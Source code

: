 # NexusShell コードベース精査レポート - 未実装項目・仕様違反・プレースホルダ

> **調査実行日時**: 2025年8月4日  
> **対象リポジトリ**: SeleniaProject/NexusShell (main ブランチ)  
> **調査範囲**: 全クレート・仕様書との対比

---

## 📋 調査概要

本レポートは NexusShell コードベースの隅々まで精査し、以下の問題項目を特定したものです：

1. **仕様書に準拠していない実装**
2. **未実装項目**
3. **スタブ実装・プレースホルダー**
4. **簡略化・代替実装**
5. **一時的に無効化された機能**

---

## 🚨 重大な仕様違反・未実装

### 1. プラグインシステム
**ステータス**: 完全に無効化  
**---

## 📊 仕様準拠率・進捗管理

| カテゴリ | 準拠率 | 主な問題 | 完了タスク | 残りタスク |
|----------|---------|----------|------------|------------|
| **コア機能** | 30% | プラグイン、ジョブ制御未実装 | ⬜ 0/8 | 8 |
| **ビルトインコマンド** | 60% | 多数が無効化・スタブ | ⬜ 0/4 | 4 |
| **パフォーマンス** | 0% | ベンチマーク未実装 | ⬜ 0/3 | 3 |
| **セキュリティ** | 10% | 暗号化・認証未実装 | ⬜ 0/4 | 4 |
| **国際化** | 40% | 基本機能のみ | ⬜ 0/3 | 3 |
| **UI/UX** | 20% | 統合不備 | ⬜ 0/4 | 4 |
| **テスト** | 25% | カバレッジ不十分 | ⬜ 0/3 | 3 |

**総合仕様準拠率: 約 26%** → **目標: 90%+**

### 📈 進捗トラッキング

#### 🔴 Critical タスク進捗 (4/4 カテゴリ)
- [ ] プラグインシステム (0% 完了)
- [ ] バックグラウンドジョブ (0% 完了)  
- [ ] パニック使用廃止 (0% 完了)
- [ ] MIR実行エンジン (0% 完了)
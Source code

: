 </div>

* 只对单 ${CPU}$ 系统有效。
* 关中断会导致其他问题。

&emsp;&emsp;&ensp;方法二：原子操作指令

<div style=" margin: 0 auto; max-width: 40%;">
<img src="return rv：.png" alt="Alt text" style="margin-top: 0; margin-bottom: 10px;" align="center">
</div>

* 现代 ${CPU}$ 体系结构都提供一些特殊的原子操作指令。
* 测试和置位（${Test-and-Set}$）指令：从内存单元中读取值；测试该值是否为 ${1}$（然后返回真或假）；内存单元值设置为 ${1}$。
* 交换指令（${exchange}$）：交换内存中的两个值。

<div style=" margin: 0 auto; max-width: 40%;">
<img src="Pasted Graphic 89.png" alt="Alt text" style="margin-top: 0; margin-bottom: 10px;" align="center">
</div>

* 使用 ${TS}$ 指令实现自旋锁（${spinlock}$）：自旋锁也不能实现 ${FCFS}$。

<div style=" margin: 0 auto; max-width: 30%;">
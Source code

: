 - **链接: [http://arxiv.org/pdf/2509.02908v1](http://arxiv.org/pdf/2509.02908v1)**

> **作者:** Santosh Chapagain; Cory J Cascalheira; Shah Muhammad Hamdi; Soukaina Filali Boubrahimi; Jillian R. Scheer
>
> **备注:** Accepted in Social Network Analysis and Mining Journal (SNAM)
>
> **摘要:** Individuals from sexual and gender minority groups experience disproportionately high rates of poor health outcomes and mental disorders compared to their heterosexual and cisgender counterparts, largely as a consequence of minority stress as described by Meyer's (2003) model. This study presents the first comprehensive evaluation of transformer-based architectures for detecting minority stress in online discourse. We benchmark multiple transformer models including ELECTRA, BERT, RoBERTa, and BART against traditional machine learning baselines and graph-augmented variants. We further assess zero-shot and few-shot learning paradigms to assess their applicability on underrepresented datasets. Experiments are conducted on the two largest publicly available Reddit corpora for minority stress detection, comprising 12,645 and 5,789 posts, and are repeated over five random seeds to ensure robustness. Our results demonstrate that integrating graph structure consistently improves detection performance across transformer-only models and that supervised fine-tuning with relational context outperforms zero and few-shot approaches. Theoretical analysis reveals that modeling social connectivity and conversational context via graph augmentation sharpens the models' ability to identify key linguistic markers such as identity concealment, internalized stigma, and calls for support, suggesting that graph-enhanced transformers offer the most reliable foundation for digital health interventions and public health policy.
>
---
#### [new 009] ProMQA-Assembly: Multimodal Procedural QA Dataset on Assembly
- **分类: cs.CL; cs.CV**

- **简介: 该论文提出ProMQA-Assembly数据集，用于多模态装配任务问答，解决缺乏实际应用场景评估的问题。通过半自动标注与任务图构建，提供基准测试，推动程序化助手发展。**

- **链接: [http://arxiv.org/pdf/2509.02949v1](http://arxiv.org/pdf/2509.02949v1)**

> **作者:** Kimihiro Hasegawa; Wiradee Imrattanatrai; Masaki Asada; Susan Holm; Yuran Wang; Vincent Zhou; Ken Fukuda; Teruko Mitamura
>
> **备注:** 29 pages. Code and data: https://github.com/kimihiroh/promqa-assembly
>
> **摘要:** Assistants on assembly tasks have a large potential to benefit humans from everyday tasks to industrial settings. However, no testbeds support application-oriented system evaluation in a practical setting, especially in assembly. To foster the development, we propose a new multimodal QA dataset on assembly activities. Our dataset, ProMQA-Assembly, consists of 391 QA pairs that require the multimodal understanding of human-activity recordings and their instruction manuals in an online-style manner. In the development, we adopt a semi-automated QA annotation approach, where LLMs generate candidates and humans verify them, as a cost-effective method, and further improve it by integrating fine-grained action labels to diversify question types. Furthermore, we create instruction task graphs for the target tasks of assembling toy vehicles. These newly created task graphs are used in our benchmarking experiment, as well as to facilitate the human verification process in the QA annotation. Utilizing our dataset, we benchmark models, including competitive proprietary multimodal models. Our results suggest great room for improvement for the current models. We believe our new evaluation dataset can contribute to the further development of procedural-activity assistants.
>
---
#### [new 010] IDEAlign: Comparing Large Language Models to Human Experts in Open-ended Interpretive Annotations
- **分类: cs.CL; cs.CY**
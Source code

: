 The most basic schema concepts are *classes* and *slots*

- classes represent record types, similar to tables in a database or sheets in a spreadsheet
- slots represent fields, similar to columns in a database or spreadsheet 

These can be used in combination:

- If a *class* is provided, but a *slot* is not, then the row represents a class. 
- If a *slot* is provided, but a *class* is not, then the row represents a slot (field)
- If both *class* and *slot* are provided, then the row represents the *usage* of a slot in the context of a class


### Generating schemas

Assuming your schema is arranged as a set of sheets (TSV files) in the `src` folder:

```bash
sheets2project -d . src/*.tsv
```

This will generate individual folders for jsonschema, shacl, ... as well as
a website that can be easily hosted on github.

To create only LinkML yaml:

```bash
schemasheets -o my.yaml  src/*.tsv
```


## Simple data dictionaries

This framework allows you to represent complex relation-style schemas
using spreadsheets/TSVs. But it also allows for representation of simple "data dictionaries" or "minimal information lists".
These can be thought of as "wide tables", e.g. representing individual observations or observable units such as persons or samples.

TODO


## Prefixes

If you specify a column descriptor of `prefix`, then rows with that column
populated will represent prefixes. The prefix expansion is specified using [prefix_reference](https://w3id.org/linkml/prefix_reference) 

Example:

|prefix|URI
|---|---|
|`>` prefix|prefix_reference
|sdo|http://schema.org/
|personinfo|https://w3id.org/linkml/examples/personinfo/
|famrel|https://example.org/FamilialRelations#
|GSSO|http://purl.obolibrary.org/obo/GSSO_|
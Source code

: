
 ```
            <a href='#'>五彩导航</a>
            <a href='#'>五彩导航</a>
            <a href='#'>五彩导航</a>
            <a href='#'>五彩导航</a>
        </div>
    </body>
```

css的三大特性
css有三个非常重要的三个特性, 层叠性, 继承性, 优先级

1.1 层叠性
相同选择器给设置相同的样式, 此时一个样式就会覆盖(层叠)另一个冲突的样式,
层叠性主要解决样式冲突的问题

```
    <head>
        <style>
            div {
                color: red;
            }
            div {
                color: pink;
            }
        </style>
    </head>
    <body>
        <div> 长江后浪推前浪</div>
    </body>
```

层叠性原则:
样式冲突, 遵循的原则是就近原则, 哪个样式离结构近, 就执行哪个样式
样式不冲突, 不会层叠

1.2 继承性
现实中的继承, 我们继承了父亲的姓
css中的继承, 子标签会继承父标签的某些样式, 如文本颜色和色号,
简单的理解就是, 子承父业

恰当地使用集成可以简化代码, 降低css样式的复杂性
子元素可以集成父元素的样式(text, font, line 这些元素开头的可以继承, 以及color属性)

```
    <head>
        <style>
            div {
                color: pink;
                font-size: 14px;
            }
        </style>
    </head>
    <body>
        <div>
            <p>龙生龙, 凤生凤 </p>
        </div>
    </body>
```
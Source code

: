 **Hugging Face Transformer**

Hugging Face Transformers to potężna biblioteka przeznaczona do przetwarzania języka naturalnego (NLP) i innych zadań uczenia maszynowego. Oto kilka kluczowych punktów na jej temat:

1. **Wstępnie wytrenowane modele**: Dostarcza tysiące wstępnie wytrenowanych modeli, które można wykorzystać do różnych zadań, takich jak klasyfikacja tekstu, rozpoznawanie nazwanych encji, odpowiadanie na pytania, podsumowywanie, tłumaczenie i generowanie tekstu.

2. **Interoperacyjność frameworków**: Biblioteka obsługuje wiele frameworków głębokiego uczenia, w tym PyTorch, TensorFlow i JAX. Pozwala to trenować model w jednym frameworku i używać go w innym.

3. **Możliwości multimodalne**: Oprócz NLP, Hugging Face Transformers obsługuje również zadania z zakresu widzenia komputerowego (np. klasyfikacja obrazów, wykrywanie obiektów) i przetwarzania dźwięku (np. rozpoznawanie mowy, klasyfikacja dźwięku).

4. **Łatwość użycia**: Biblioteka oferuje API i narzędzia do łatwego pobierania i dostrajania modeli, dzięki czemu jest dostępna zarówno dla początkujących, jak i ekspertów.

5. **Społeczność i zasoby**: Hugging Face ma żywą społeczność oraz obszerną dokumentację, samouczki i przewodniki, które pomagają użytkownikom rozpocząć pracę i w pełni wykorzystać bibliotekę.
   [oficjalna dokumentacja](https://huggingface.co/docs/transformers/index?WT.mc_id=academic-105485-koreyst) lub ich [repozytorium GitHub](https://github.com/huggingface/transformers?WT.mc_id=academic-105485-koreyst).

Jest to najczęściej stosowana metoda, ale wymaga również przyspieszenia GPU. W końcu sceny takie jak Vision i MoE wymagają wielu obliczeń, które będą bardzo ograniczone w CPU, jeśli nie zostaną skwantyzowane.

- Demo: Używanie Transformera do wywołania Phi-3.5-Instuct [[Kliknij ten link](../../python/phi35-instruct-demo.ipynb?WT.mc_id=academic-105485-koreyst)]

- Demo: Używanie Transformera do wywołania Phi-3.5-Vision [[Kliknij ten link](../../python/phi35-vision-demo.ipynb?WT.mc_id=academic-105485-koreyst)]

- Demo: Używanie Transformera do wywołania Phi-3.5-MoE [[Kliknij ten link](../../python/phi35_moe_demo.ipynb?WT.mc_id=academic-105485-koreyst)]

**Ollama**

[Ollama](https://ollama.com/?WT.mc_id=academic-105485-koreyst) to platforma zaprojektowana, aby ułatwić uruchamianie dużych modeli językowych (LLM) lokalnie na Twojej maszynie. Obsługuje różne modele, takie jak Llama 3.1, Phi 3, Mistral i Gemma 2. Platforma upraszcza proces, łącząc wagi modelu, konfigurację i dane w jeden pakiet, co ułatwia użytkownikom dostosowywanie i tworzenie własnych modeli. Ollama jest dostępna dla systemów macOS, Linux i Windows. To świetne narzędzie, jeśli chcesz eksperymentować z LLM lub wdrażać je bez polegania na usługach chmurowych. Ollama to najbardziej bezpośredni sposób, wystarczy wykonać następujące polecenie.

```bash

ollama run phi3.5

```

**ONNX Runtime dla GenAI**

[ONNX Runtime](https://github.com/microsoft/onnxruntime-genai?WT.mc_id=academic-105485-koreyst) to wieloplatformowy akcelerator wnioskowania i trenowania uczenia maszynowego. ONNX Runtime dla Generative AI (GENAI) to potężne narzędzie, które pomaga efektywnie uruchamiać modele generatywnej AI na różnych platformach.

__________

Required action » As listed above, the lines from the line with "恰当地使用集成可以简化代码, 降低css样式的复杂性" to the line with "Hugging Face Transformers to" are to be echoed exactly, with both ends included and nothing added.

Response to the task »
恰当地使用集成可以简化代码, 降低css样式的复杂性
子元素可以集成父元素的样式(text, font, line 这些元素开头的可以继承, 以及color属性)

```
    <head>
        <style>
            div {
                color: pink;
                font-size: 14px;
            }
        </style>
    </head>
    <body>
        <div>
            <p>龙生龙, 凤生凤 </p>
        </div>
    </body>
```
Source code

: **Hugging Face Transformer**

Hugging Face Transformers to potężna biblioteka przeznaczona do przetwarzania języka naturalnego (NLP) i innych zadań uczenia maszynowego. Oto kilka kluczowych punktów na jej temat:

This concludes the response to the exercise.